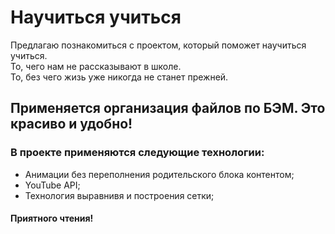 # Научиться учиться
Предлагаю познакомиться с проектом, который поможет научиться учиться.  
То, чего нам не рассказывают в школе.  
То, без чего жизь уже никогда не станет прежней.

## Применяется организация файлов по **БЭМ**. Это красиво и удобно!
  
### В проекте применяются следующие технологии:
* Анимации без переполнения родительского блока контентом;
* YouTube API;
* Технология выравнивя и построения сетки;

#### Приятного чтения!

-------

Starting at the line that contains "## Применяется организация", return every line through the last one above, exactly as written.

# [WORKED SOLUTION]
## Применяется организация файлов по **БЭМ**. Это красиво и удобно!
  
### В проекте применяются следующие технологии:
* Анимации без переполнения родительского блока контентом;
* YouTube API;
* Технология выравнивя и построения сетки;

#### Приятного чтения!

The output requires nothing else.